ASSIGNMENT
Below are entries; print them exactly from the first line through the one containing "ve en basit".

EXERCISE MATERIALS

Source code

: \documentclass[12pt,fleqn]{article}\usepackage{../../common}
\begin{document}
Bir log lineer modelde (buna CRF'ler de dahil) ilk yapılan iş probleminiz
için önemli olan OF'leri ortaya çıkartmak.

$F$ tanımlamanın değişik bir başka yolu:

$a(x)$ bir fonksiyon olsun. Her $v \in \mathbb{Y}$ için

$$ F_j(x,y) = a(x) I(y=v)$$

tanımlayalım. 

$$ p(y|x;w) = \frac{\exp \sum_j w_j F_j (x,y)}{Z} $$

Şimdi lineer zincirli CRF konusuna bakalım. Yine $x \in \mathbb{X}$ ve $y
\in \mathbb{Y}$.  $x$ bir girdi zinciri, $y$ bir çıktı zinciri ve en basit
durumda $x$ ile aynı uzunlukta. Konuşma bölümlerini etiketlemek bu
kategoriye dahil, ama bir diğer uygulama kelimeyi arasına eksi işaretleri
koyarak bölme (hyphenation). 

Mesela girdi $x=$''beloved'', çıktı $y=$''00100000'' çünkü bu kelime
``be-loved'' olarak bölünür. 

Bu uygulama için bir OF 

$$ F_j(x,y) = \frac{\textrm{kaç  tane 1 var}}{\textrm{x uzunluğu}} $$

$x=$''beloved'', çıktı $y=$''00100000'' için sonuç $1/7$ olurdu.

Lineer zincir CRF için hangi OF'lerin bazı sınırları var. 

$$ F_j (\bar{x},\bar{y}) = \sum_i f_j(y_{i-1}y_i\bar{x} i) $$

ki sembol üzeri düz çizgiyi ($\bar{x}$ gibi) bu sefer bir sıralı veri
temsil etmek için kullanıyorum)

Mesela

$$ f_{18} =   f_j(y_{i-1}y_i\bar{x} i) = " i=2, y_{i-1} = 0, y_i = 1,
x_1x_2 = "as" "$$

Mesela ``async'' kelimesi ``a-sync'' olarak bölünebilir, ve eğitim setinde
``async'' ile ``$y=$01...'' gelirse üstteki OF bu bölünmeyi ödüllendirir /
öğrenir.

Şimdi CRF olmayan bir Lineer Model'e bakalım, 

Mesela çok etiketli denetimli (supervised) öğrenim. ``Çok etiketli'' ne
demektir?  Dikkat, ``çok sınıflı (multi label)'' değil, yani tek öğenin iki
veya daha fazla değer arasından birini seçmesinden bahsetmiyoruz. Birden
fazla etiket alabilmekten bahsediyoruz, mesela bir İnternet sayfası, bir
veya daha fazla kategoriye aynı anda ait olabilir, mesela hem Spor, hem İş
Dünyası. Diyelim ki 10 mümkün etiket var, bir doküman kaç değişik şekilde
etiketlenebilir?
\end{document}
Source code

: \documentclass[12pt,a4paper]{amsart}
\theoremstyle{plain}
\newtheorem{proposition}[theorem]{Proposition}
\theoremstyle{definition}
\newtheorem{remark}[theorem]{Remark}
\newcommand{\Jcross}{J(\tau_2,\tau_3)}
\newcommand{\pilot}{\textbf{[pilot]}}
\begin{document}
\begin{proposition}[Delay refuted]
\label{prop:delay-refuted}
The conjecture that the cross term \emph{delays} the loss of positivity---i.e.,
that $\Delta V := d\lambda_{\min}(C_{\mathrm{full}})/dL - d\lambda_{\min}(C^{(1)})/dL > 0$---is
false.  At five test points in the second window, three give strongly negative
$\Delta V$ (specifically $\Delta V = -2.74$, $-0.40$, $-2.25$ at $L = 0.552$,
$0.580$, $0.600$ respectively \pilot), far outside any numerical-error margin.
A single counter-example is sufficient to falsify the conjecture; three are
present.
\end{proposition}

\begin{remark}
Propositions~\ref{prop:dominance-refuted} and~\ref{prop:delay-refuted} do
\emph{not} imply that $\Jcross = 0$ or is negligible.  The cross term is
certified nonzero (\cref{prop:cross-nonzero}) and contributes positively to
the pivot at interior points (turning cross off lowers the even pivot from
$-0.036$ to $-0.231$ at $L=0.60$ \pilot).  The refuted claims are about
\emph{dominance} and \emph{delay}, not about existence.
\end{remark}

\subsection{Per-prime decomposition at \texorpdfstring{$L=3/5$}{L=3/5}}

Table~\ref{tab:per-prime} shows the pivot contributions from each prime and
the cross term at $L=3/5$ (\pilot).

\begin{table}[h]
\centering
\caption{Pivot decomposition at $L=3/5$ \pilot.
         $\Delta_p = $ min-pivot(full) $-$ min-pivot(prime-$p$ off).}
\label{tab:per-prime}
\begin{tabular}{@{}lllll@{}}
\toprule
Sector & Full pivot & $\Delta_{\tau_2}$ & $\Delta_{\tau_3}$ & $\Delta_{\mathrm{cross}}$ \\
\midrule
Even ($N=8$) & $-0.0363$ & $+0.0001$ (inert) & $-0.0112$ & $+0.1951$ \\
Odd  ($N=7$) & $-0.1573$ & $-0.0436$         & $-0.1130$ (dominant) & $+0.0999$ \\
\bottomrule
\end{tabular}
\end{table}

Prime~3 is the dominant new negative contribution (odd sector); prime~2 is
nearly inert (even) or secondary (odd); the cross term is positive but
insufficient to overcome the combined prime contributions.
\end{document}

RESULT OF THIS TASK
Source code

: \documentclass[12pt,fleqn]{article}\usepackage{../../common}
\begin{document}
Bir log lineer modelde (buna CRF'ler de dahil) ilk yapılan iş probleminiz
için önemli olan OF'leri ortaya çıkartmak.

$F$ tanımlamanın değişik bir başka yolu:

$a(x)$ bir fonksiyon olsun. Her $v \in \mathbb{Y}$ için

$$ F_j(x,y) = a(x) I(y=v)$$

tanımlayalım. 

$$ p(y|x;w) = \frac{\exp \sum_j w_j F_j (x,y)}{Z} $$

Şimdi lineer zincirli CRF konusuna bakalım. Yine $x \in \mathbb{X}$ ve $y
\in \mathbb{Y}$.  $x$ bir girdi zinciri, $y$ bir çıktı zinciri ve en basit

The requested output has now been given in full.